Di suatu pagi yang terasa dingin, aku mendengar telepon genggamku berdering. Dengan tingkah seorang yang baru saja bangun dari lelapnya tidur, aku cukup kesulitan dalam mencari telepon genggamku itu. Ya, maklum saja karena aku tak begitu ingat telah meletakannya di mana semalam. Butuh waktu beberapa menit lamanya, hingga akhirnya aku dapat menemukannya. Menemukannya, dan kemudian kulihat ada sebuah pesan di dalamnya. Lantas kubukalah pesan itu, dan kemudian kubaca. Kubaca pesan singkat itu yang bertuliskan,
Kak, aku berangkat, ya.
Sebuah pesan singkat yang justru menimbulkan kebingungan dalam diriku. Aku merasa tak paham akan maksud pesan itu, mungkin dikarenakan aku yang saat itu masih terbawa dalam suasana kantukku. Untuk dapat memahami pesan itu, sesaat aku pergi ke kamar mandi tuk sejenak membasuh mukaku, membersihkan sisa-sisa kantukku. Selepas itu, kembalilah aku ke kamar, dan kubaca sekali lagi pesan singkat itu.

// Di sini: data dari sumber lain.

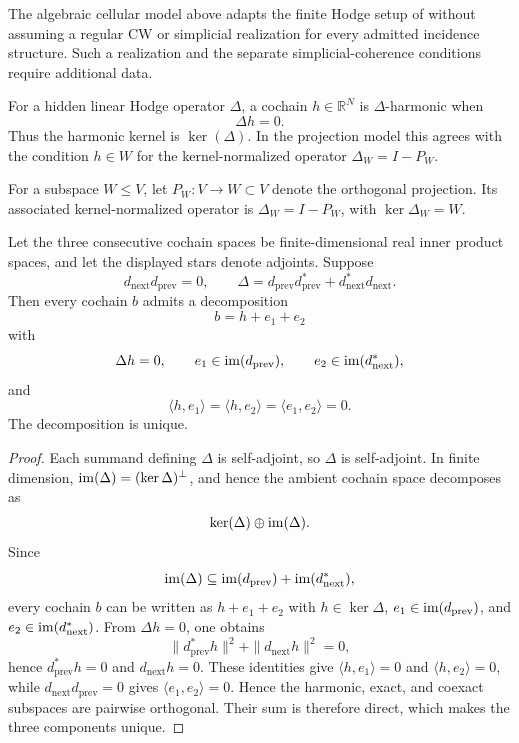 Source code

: The algebraic cellular model above adapts the finite Hodge setup of
\cite{hansenGhrist2018sheaves} without assuming a regular CW or simplicial
realization for every admitted incidence structure. Such a realization and
the separate simplicial-coherence conditions require additional data.

\begin{definition}\label{def:matrix-harmonicity}
  For a hidden linear Hodge operator \(\Delta\), a cochain
  \(h\in\mathbb R^N\)
  is \(\Delta\)-harmonic when
  \[
    \Delta h=0.
  \]
  Thus the harmonic kernel is \(\ker(\Delta)\). In the projection model this
  agrees with the condition \(h\in W\) for the kernel-normalized operator
  \(\Delta_W=I-P_W\).
\end{definition}

\begin{definition}\label{def:projection-laplacian}
  For a subspace \(W\le V\), let \(P_W:V\to W\subset V\) denote the
  orthogonal projection. Its associated kernel-normalized operator is
  \(\Delta_W=I-P_W\), with \(\ker\Delta_W=W\).
\end{definition}

\begin{proposition}\label{prop:hodge-decomposition}
  Let the three consecutive cochain spaces be finite-dimensional real inner
  product spaces, and let the displayed stars denote adjoints. Suppose
  \[
    d_{\mathrm{next}}d_{\mathrm{prev}}=0,
    \qquad
    \Delta=d_{\mathrm{prev}}d_{\mathrm{prev}}^\ast
      +d_{\mathrm{next}}^\ast d_{\mathrm{next}} .
  \]
  Then every cochain \(b\) admits a decomposition
  \[
    b=h+e_1+e_2
  \]
  with
  \[
    \Delta h=0,\qquad
    e_1\in\image(d_{\mathrm{prev}}),\qquad
    e_2\in\image(d_{\mathrm{next}}^\ast),
  \]
  and
  \[
    \langle h,e_1\rangle=\langle h,e_2\rangle=\langle e_1,e_2\rangle=0.
  \]
  The decomposition is unique.
\end{proposition}

\begin{proof}
  Each summand defining \(\Delta\) is self-adjoint, so \(\Delta\) is
  self-adjoint. In finite dimension,
  \(\image(\Delta)=(\ker\Delta)^\perp\), and hence the ambient cochain
  space decomposes as
  \[
    \ker(\Delta)\oplus\image(\Delta).
  \]
  Since
  \[
    \image(\Delta)
    \subseteq
    \image(d_{\mathrm{prev}})+\image(d_{\mathrm{next}}^\ast),
  \]
  every cochain \(b\) can be written as \(h+e_1+e_2\) with \(h\in\ker\Delta\),
  \(e_1\in\image(d_{\mathrm{prev}})\), and
  \(e_2\in\image(d_{\mathrm{next}}^\ast)\). From \(\Delta h=0\), one obtains
  \[
    \|d_{\mathrm{prev}}^\ast h\|^2+\|d_{\mathrm{next}}h\|^2=0,
  \]
  hence \(d_{\mathrm{prev}}^\ast h=0\) and \(d_{\mathrm{next}}h=0\). These
  identities give \(\langle h,e_1\rangle=0\) and
  \(\langle h,e_2\rangle=0\), while \(d_{\mathrm{next}}d_{\mathrm{prev}}=0\)
  gives \(\langle e_1,e_2\rangle=0\). Hence the harmonic, exact, and
  coexact subspaces are pairwise orthogonal. Their sum is therefore direct,
  which makes the three components unique.
\end{proof}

Kulihat pesan itu dari seorang wanita, yang juga merupakan kawan lama. Kawan lama yang pernah kukagumi sebelumnya. Melihat pesan itu darinya, sejenak aku terdiam dan kemudian kubalas pesannya dengan sebuah pertanyaan. Sebuah pertanyaan yang akan menjawab kebingungan yang sedang kurasakan. Kutanyakan kepadanya,
Kamu mau berangkat kemana?
Tak lama berselang, sebuah pesan balasan datang darinya. Dalam pesan balasannya itu ia memberi jawaban padaku, jawaban bahwa dirinya akan berkelana. Ya, berkelana, berkelana ke negeri seberang nun jauh di sana, tepatnya ke negeri Cina. Tentang mengapa ia kesana, ia memberi tahuku bahwa dia ke sana untuk melanjutkan pendidikannya. Sesaat aku jadi teringat akan kenangan dua tahun lalu. Dua tahun yang dulu dia pernah bercerita tentang salah satu mimpinya kepadaku. Berkelana hingga ke negeri Cina, itulah mimpi yang pernah ia kisahkan padaku yang saat itu kudengarkan dengan seriusnya. Pada akhirnya salah satu mimpinya itu dapat terlaksana, aku turut merasa bahagia.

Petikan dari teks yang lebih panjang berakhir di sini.